# Secrets....



## jtronics (May 6, 2012)

In pigeon sport people often talk about secrets.

I learn one..

A ruthless selection. If you want to be successful breed many birds, race many and get rid of many.

Rehome(lluc) the bad pigeons, sell the good ones and keep the supers..

‘good blood never lies’. As for me, that is one of the biggest lies in pigeon sport.

NO fancier will sell if they know its a good pigeon... a matter of *LUCK*..


----------



## benjemon (Mar 28, 2014)

By cull you mean euthanize? How do you do it?


----------



## jtronics (May 6, 2012)

cull are not appropriate to talk in this forum.. we do loves our pigeon.. i dont know the exact word but mostly racing pigeon fancier knows that.. just pm me so others wont misinterpret..


----------



## R-Tune (Oct 26, 2010)

The best secret any famous pigeon fancier will tell u is have good pigeons..
Take it from the jannsen brothers..


----------



## jtronics (May 6, 2012)

pegidree wont fly..


----------



## V-John (May 15, 2008)

If we tell everyone, then they wouldn't be secrets! 
Seems there are always people looking for pigeons as pets and such.

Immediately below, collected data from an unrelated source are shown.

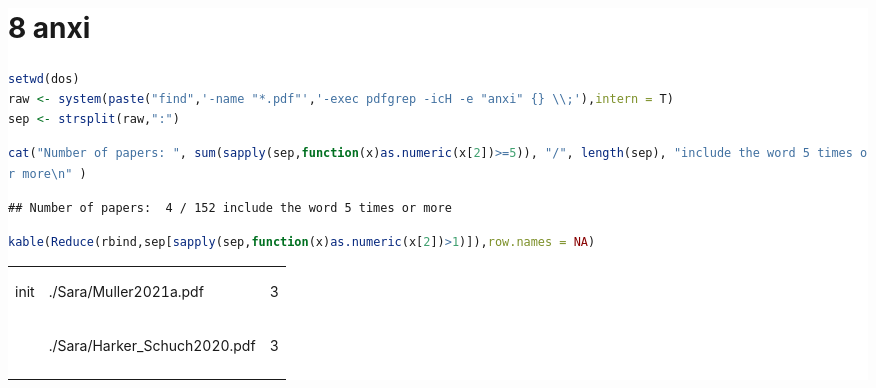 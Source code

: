 # 8 anxi

``` r
setwd(dos)
raw <- system(paste("find",'-name "*.pdf"','-exec pdfgrep -icH -e "anxi" {} \\;'),intern = T)
sep <- strsplit(raw,":")
```

``` r
cat("Number of papers: ", sum(sapply(sep,function(x)as.numeric(x[2])>=5)), "/", length(sep), "include the word 5 times or more\n" )
```

    ## Number of papers:  4 / 152 include the word 5 times or more

``` r
kable(Reduce(rbind,sep[sapply(sep,function(x)as.numeric(x[2])>1)]),row.names = NA)
```

<table>
<tbody>
<tr>
<td style="text-align:left;">

init

</td>
<td style="text-align:left;">

./Sara/Muller2021a.pdf

</td>
<td style="text-align:left;">

3

</td>
</tr>
<tr>
<td style="text-align:left;">
</td>
<td style="text-align:left;">

./Sara/Harker_Schuch2020.pdf

</td>
<td style="text-align:left;">

3

</td>
</tr>
<tr>
<td style="text-align:left;">
</td>
<td style="text-align:left;">
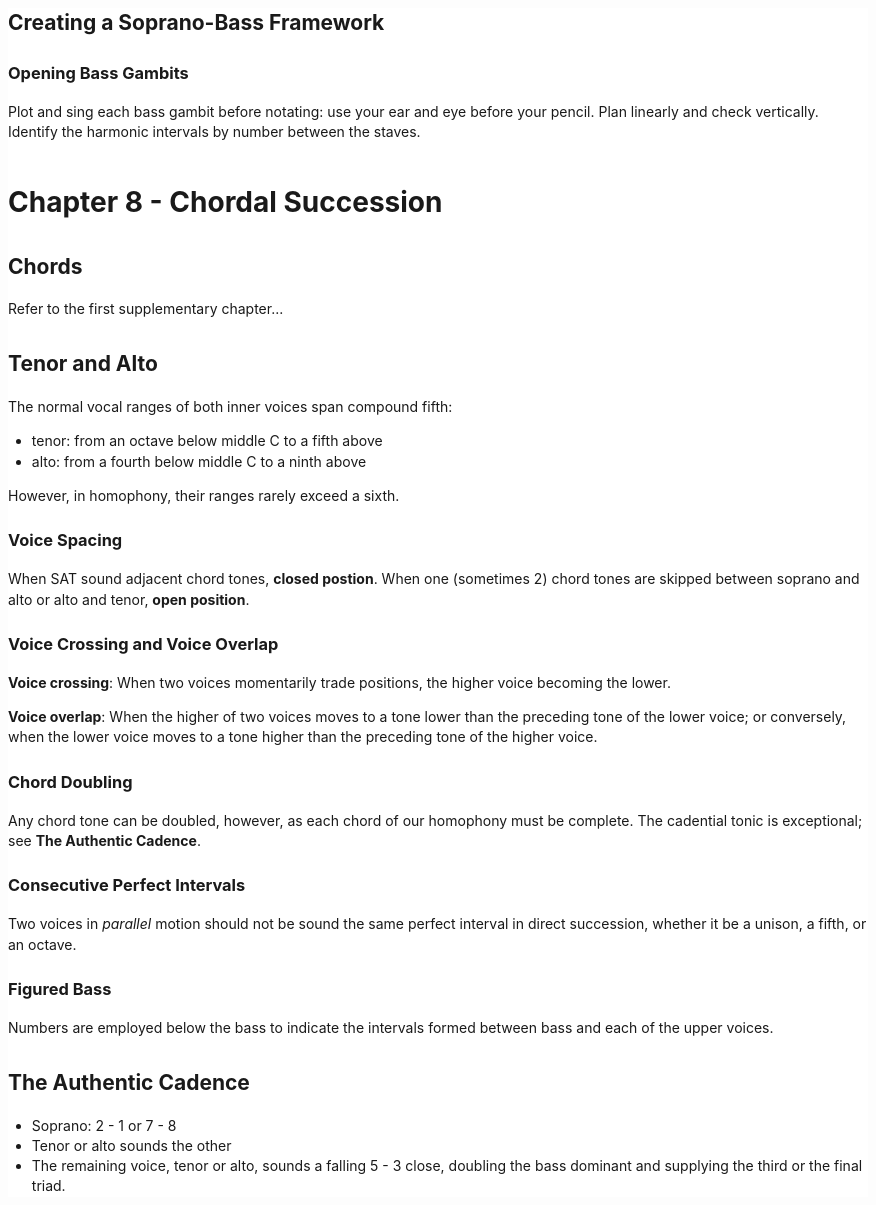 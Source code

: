## Creating a Soprano-Bass Framework
### Opening Bass Gambits
Plot and sing each bass gambit before notating: use your ear and eye before your pencil. Plan linearly and check vertically. Identify the harmonic intervals by number between the staves.

# Chapter 8 - Chordal Succession
## Chords
Refer to the first supplementary chapter...

## Tenor and Alto
The normal vocal ranges of both inner voices span compound fifth:
- tenor: from an octave below middle C to a fifth above
- alto: from a fourth below middle C to a ninth above

However, in homophony, their ranges rarely exceed a sixth.

### Voice Spacing
When SAT sound adjacent chord tones, **closed postion**. When one (sometimes 2) chord tones are skipped between soprano and alto or alto and tenor, **open position**.

### Voice Crossing and Voice Overlap

**Voice crossing**: When two voices momentarily trade positions, the higher voice becoming the lower.

**Voice overlap**: When the higher of two voices moves to a tone lower than the preceding tone of the lower voice; or conversely, when the lower voice moves to a tone higher than the preceding tone of the higher voice.

### Chord Doubling
Any chord tone can be doubled, however, as each chord of our homophony must be complete. The cadential tonic is exceptional; see **The Authentic Cadence**.

### Consecutive Perfect Intervals
Two voices in *parallel* motion should not be sound the same perfect interval in direct succession, whether it be a unison, a fifth, or an octave.

### Figured Bass
Numbers are employed below the bass to indicate the intervals formed between bass and each of the upper voices.

## The Authentic Cadence
* Soprano: 2 - 1 or 7 - 8
* Tenor or alto sounds the other
* The remaining voice, tenor or alto, sounds a falling 5 - 3 close, doubling the bass dominant and supplying the third or the final triad.

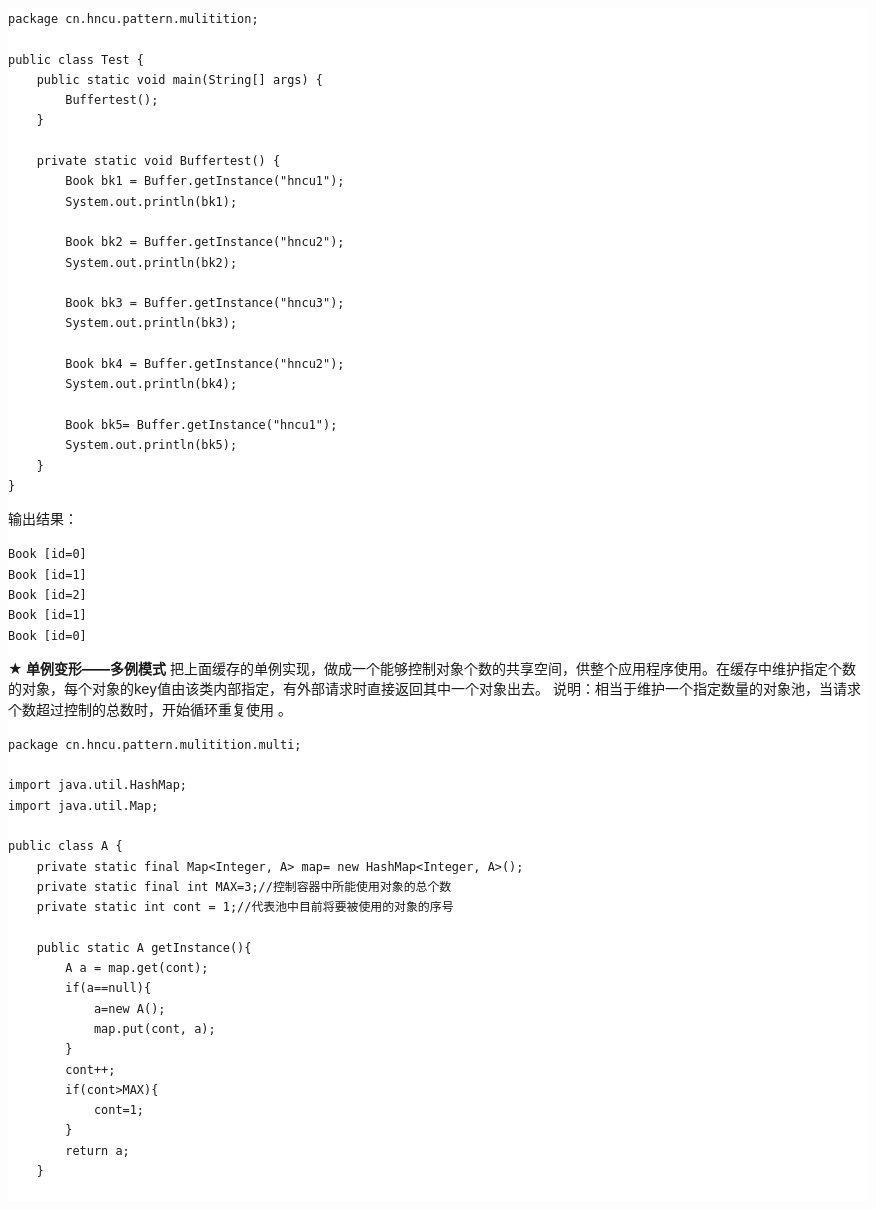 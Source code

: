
```
package cn.hncu.pattern.mulitition;

public class Test {
	public static void main(String[] args) {
		Buffertest();
	}

	private static void Buffertest() {
		Book bk1 = Buffer.getInstance("hncu1");
		System.out.println(bk1);
		
		Book bk2 = Buffer.getInstance("hncu2");
		System.out.println(bk2);
		
		Book bk3 = Buffer.getInstance("hncu3");
		System.out.println(bk3);
		
		Book bk4 = Buffer.getInstance("hncu2");
		System.out.println(bk4);
		
		Book bk5= Buffer.getInstance("hncu1");
		System.out.println(bk5);
	}
}
```
输出结果：

```
Book [id=0]
Book [id=1]
Book [id=2]
Book [id=1]
Book [id=0]

```



**★ 单例变形——多例模式**
把上面缓存的单例实现，做成一个能够控制对象个数的共享空间，供整个应用程序使用。在缓存中维护指定个数的对象，每个对象的key值由该类内部指定，有外部请求时直接返回其中一个对象出去。
说明：相当于维护一个指定数量的对象池，当请求个数超过控制的总数时，开始循环重复使用 。

```
package cn.hncu.pattern.mulitition.multi;

import java.util.HashMap;
import java.util.Map;

public class A {
	private static final Map<Integer, A> map= new HashMap<Integer, A>();
	private static final int MAX=3;//控制容器中所能使用对象的总个数
	private static int cont = 1;//代表池中目前将要被使用的对象的序号
	
	public static A getInstance(){
		A a = map.get(cont);
		if(a==null){
			a=new A();
			map.put(cont, a);
		}
		cont++;
		if(cont>MAX){
			cont=1;
		}
		return a;
	}
	
```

So culling doesn't necessarily have to mean euthanize. I like the term, "rehome".


----------



## orock (Mar 28, 2011)

jtronics said:


> pegidree wont fly..


You are wrong Pedigrees will fly! Take the Pedigree and put it out in a windy day and sometimes it will out fly the bird! lol


----------



## First To Hatch (Jul 19, 2009)

Great pigeons are the ones you build a family around and have many of their children and grand children in the breeding loft, good pigeons drop a good one out every now and then.


----------



## Rod Hultquist (Aug 23, 2009)

There are secrets (I like to call them methods).Put super pigeons in the hands of an inexperienced flyer and see what happens. On the other hand put some good pigeons in the loft of a knowledgeable fancier and he (she) will get the very most out of them. When you put the super pigeons in the hands of a knowledgeable flyer you have an awesome situation.


----------



## APF_LOFT (Aug 9, 2010)

The secret is good health


----------



## Epic Pigeon (Apr 27, 2014)

Instead of (gnilluc)<-read backwards) give the bad ones away to a bird-lover who is willing to adopt. (gnilluc) isn't fair on the poor birds. It isn't their fault that they aren't good flyers.


----------



## njhntr (Jun 5, 2012)

*Post office pigeon racing*

Hey everyone,
Getting close only a month to go before the first Post office pigeon race
Go to site for info


----------



## re lee (Jan 4, 2003)

Can not tell you it is a secret. Yes some people think they have a secret way. BUt as many people who have raised the birds over the many years I would believe about every method has at one time been tried. AND some times a secret is just an accident. Like say the darkening method.


----------



## Lovelace (Jan 10, 2008)

There are no secrets, good birds and a good happy home.


----------



## Epic Pigeon (Apr 27, 2014)

I agree with you, Lovelace: there aren't really any 'secrets' in the way you keep pigeons; there's always going to be loads of other fanciers doing the same thing as you.


----------



## ace in the hole (Nov 27, 2007)

You are wrong. There are secrets. 97% of pigeon racers don't live and/or think outside of the box. They will never come up with anything new unless it is by accident.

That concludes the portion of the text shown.